»»
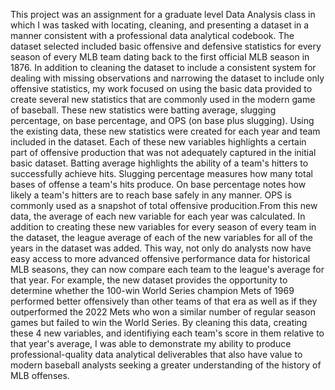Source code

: This project was an assignment for a graduate level Data Analysis class in which I was tasked with locating, cleaning, and presenting a dataset in a manner consistent with a professional data analytical codebook. The dataset selected included basic offensive and defensive statistics for every season of every MLB team dating back to the first official MLB season in 1876. In addition to cleaning the dataset to include a consistent system for dealing with missing observations and narrowing the dataset to include  only offensive statistics, my work focused on using the basic data provided to create several new statistics that are commonly used in the modern game of baseball. These new statistics were batting average, slugging percentage, on base percentage, and OPS (on base plus slugging). Using the existing data, these new statistics were created for each year and team included in the dataset. Each of these new variables highlights a certain part of offensive production that was not adequately captured in the initial basic dataset. Batting average highlights the ability of a team's hitters to successfully achieve hits. Slugging percentage measures how many total bases of offense a team's hits produce. On base percentage notes how likely a team's hitters are to reach base safely in any manner. OPS is commonly used as a snapshot of total offensive producition.From this new data, the average of each new variable for each year was calculated. In addition to creating these new variables for every season of every team in the dataset, the league average of each of the new variables for all of the years in the dataset was added. This way, not only do analysts now have easy access to more advanced offensive performance data for historical MLB seasons, they can now compare each team to the league's average for that year. For example, the new dataset provides the opportunity to determine whether the 100-win World Series champion Mets of 1969 performed better offensively than other teams of that era as well as if they outperformed the 2022 Mets who won a similar number of regular season games but failed to win the World Series. By cleaning this data, creating these 4 new variables, and identifiying each team's score in them relative to that year's average, I was able to demonstrate my ability to produce professional-quality data analytical deliverables that also have value to modern baseball analysts seeking a greater understanding of the history of MLB offenses.
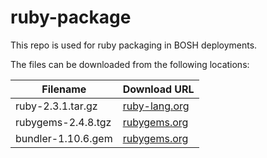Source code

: ruby-package
============
This repo is used for ruby packaging in BOSH deployments.

The files can be downloaded from the following locations:

| Filename | Download URL |
| -------- | ------------ |
| ruby-2.3.1.tar.gz | [ruby-lang.org](http://cache.ruby-lang.org/pub/ruby/2.3/ruby-2.3.1.tar.gz) |
| rubygems-2.4.8.tgz | [rubygems.org](http://production.cf.rubygems.org/rubygems/rubygems-2.4.8.tgz) |
| bundler-1.10.6.gem | [rubygems.org](https://rubygems.org/downloads/bundler-1.10.6.gem) |
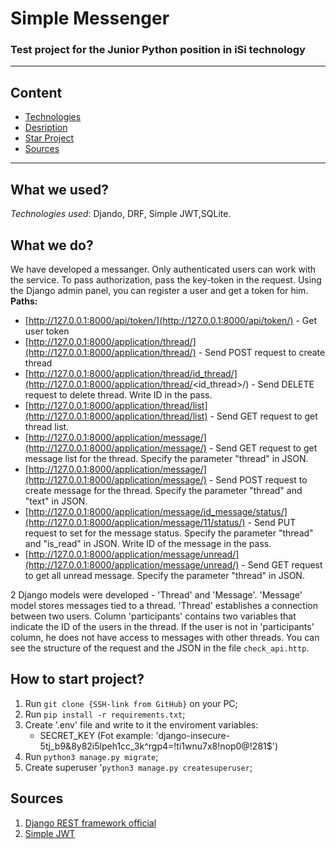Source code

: # Simple Messenger
### Test project for the Junior Python position in iSi technology
___
## Content
 - [Technologies](#what-we-used)
 - [Desription](#what-we-do)
 - [Star Project](#how-to-start-project)
 - [Sources](#sources)
___
## What we used?
_Technologies used_: Djando, DRF, Simple JWT,SQLite.

## What we do?
We have developed a messanger. Only authenticated users can work with the service. 
To pass authorization, pass the key-token in the request. Using the Django admin panel, 
you can register a user and get a token for him. <br>
**Paths:**
- [http://127.0.0.1:8000/api/token/](http://127.0.0.1:8000/api/token/) - Get user token
- [http://127.0.0.1:8000/application/thread/](http://127.0.0.1:8000/application/thread/) - Send POST request to create thread
- [http://127.0.0.1:8000/application/thread/id_thread/](http://127.0.0.1:8000/application/thread/<id_thread>/) - Send DELETE request to delete thread. Write ID in the pass.
- [http://127.0.0.1:8000/application/thread/list](http://127.0.0.1:8000/application/thread/list) - Send GET request to get thread list.
- [http://127.0.0.1:8000/application/message/](http://127.0.0.1:8000/application/message/) - Send GET request to get message list for the thread. Specify the parameter "thread" in JSON. 
- [http://127.0.0.1:8000/application/message/](http://127.0.0.1:8000/application/message/) - Send POST request to create message for the thread. Specify the parameter "thread" and "text" in JSON. 
- [http://127.0.0.1:8000/application/message/id_message/status/](http://127.0.0.1:8000/application/message/11/status/) - Send PUT request to set for the message status. Specify the parameter "thread" and "is_read" in JSON.
Write ID of the message in the pass.
- [http://127.0.0.1:8000/application/message/unread/](http://127.0.0.1:8000/application/message/unread/) - Send GET request to get all unread message. Specify the parameter "thread" in JSON. 

2 Django models were developed - 'Thread' and 'Message'. 'Message' model stores messages tied to a thread.
'Thread' establishes a connection between two users. Column 'participants' contains two variables that indicate the ID of the users in the thread.
If the user is not in 'participants' column, he does not have access to messages with other threads.
You can see the structure of the request and the JSON in the file `check_api.http`.

## How to start project?
1. Run `git clone {SSH-link from GitHub}` on your PC;
2. Run `pip install -r requirements.txt`;
3. Create '.env' file and write to it the enviroment variables:
	- SECRET_KEY (Fot example: 'django-insecure-5tj_b9&8y82i5lpeh1cc_3k^rgp4=!ti1wnu7x8!nop0@!281$')
4. Run `python3 manage.py migrate`;
5. Create superuser '`python3 manage.py createsuperuser`; 

## Sources
1. [Django REST framework official](https://www.django-rest-framework.org/)
2. [Simple JWT](https://django-rest-framework-simplejwt.readthedocs.io/en/latest/getting_started.html)
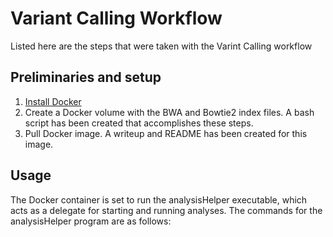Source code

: # Variant Calling Workflow
Listed here are the steps that were taken with the Varint Calling workflow


## Preliminaries and setup
1. [Install Docker](https://docs.docker.com/docker-for-windows/install/)
2. Create a Docker volume with the BWA and Bowtie2 index files.  A bash script has been created that accomplishes these steps.
3. Pull Docker image. A writeup and README has been created for this image.


## Usage
The Docker container is set to run the analysisHelper executable, which acts as a delegate for starting and running analyses. The commands for the analysisHelper program are as follows:
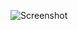 ![Screenshot](https://raw.githubusercontent.com/Cryakl/Ultimate-RAT-Collection/refs/heads/main/XenoRat/XenoRat%201.8.7/Screenshot.png)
««
● **TASK GOAL**: In the records above, find each line that mentions the word "rest", and copy it.

● **EXERCISE RESULT**:
1. [Django REST framework official](https://www.django-rest-framework.org/)
2. [Simple JWT](https://django-rest-framework-simplejwt.readthedocs.io/en/latest/getting_started.html)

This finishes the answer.